Will you transcribe all the entries word for word, skipping the pictures they hold?

Document images with source code ->
'''

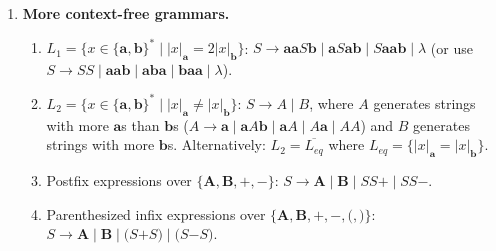 \begin{enumerate}[{8.}1. ]
\begin{enumerate}
\item $L = \{x \in \{\pmb{a},\pmb{b}\}^* \mid |x|_{\pmb{a}} < |x|_{\pmb{b}}\}$:
\[
G: S \to \pmb{b} \mid BS \mid SB \mid BSB, \quad B \to \pmb{b} \mid \pmb{a}B\pmb{a} \mid \pmb{b}B\pmb{b}
\]
More carefully: Use the grammar for balanced strings plus extra $\pmb{b}$s. A cleaner version:
$S \to SS \mid \pmb{b}S\pmb{a} \mid S\pmb{b}\pmb{a} \mid \pmb{b}$.

\item $G = \{x \in \{\pmb{a},\pmb{b}\}^* \mid |x|_{\pmb{a}} \geq |x|_{\pmb{b}}\}$:
$S \to SS \mid \pmb{a} \mid \pmb{a}S\pmb{b} \mid \pmb{a}S \mid \lambda$.

\item $K = \{w \in \{\pmb{0},\pmb{1}\}^* \mid w = w^r\}$ (palindromes):
$S \to \pmb{0}S\pmb{0} \mid \pmb{1}S\pmb{1} \mid \pmb{0} \mid \pmb{1} \mid \lambda$.

\item $\Phi = \{\pmb{a}^j\pmb{b}^k\pmb{c}^m \mid j\geq 3, k=m\}$:
$S \to \pmb{aaa}AT$, $A \to \pmb{a}A \mid \lambda$, $T \to \pmb{b}T\pmb{c} \mid \lambda$.
\end{enumerate}

\item \textbf{More context-free grammars.}

\begin{enumerate}
\item $L_1 = \{x \in \{\pmb{a},\pmb{b}\}^* \mid |x|_{\pmb{a}} = 2|x|_{\pmb{b}}\}$:
$S \to \pmb{a}\pmb{a}S\pmb{b} \mid \pmb{a}S\pmb{a}\pmb{b} \mid S\pmb{a}\pmb{a}\pmb{b} \mid \lambda$ (or use $S \to SS \mid \pmb{aab} \mid \pmb{aba} \mid \pmb{baa} \mid \lambda$).

\item $L_2 = \{x \in \{\pmb{a},\pmb{b}\}^* \mid |x|_{\pmb{a}} \neq |x|_{\pmb{b}}\}$:
$S \to A \mid B$, where $A$ generates strings with more $\pmb{a}$s than $\pmb{b}$s ($A \to \pmb{a} \mid \pmb{a}A\pmb{b} \mid \pmb{a}A \mid A\pmb{a} \mid AA$) and $B$ generates strings with more $\pmb{b}$s. Alternatively: $L_2 = \overline{L_{eq}}$ where $L_{eq} = \{|x|_{\pmb{a}}=|x|_{\pmb{b}}\}$.

\item Postfix expressions over $\{\pmb{A},\pmb{B},\pmb{+},\pmb{-}\}$:
$S \to \pmb{A} \mid \pmb{B} \mid SS\pmb{+} \mid SS\pmb{-}$.

\item Parenthesized infix expressions over $\{\pmb{A},\pmb{B},\pmb{+},\pmb{-},\pmb{(},\pmb{)}\}$:
$S \to \pmb{A} \mid \pmb{B} \mid \pmb{(}S\pmb{+}S\pmb{)} \mid \pmb{(}S\pmb{-}S\pmb{)}$.
\end{enumerate}


\end{enumerate}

'''

Expected output ->
 \begin{enumerate}[{8.}1. ]
\begin{enumerate}
\item $L = \{x \in \{\pmb{a},\pmb{b}\}^* \mid |x|_{\pmb{a}} < |x|_{\pmb{b}}\}$:
\[
G: S \to \pmb{b} \mid BS \mid SB \mid BSB, \quad B \to \pmb{b} \mid \pmb{a}B\pmb{a} \mid \pmb{b}B\pmb{b}
\]
More carefully: Use the grammar for balanced strings plus extra $\pmb{b}$s. A cleaner version:
$S \to SS \mid \pmb{b}S\pmb{a} \mid S\pmb{b}\pmb{a} \mid \pmb{b}$.

\item $G = \{x \in \{\pmb{a},\pmb{b}\}^* \mid |x|_{\pmb{a}} \geq |x|_{\pmb{b}}\}$:
$S \to SS \mid \pmb{a} \mid \pmb{a}S\pmb{b} \mid \pmb{a}S \mid \lambda$.

\item $K = \{w \in \{\pmb{0},\pmb{1}\}^* \mid w = w^r\}$ (palindromes):
$S \to \pmb{0}S\pmb{0} \mid \pmb{1}S\pmb{1} \mid \pmb{0} \mid \pmb{1} \mid \lambda$.

\item $\Phi = \{\pmb{a}^j\pmb{b}^k\pmb{c}^m \mid j\geq 3, k=m\}$:
$S \to \pmb{aaa}AT$, $A \to \pmb{a}A \mid \lambda$, $T \to \pmb{b}T\pmb{c} \mid \lambda$.
\end{enumerate}

\item \textbf{More context-free grammars.}

\begin{enumerate}
\item $L_1 = \{x \in \{\pmb{a},\pmb{b}\}^* \mid |x|_{\pmb{a}} = 2|x|_{\pmb{b}}\}$:
$S \to \pmb{a}\pmb{a}S\pmb{b} \mid \pmb{a}S\pmb{a}\pmb{b} \mid S\pmb{a}\pmb{a}\pmb{b} \mid \lambda$ (or use $S \to SS \mid \pmb{aab} \mid \pmb{aba} \mid \pmb{baa} \mid \lambda$).

\item $L_2 = \{x \in \{\pmb{a},\pmb{b}\}^* \mid |x|_{\pmb{a}} \neq |x|_{\pmb{b}}\}$:
$S \to A \mid B$, where $A$ generates strings with more $\pmb{a}$s than $\pmb{b}$s ($A \to \pmb{a} \mid \pmb{a}A\pmb{b} \mid \pmb{a}A \mid A\pmb{a} \mid AA$) and $B$ generates strings with more $\pmb{b}$s. Alternatively: $L_2 = \overline{L_{eq}}$ where $L_{eq} = \{|x|_{\pmb{a}}=|x|_{\pmb{b}}\}$.

\item Postfix expressions over $\{\pmb{A},\pmb{B},\pmb{+},\pmb{-}\}$:
$S \to \pmb{A} \mid \pmb{B} \mid SS\pmb{+} \mid SS\pmb{-}$.

\item Parenthesized infix expressions over $\{\pmb{A},\pmb{B},\pmb{+},\pmb{-},\pmb{(},\pmb{)}\}$:
$S \to \pmb{A} \mid \pmb{B} \mid \pmb{(}S\pmb{+}S\pmb{)} \mid \pmb{(}S\pmb{-}S\pmb{)}$.
\end{enumerate}


\end{enumerate}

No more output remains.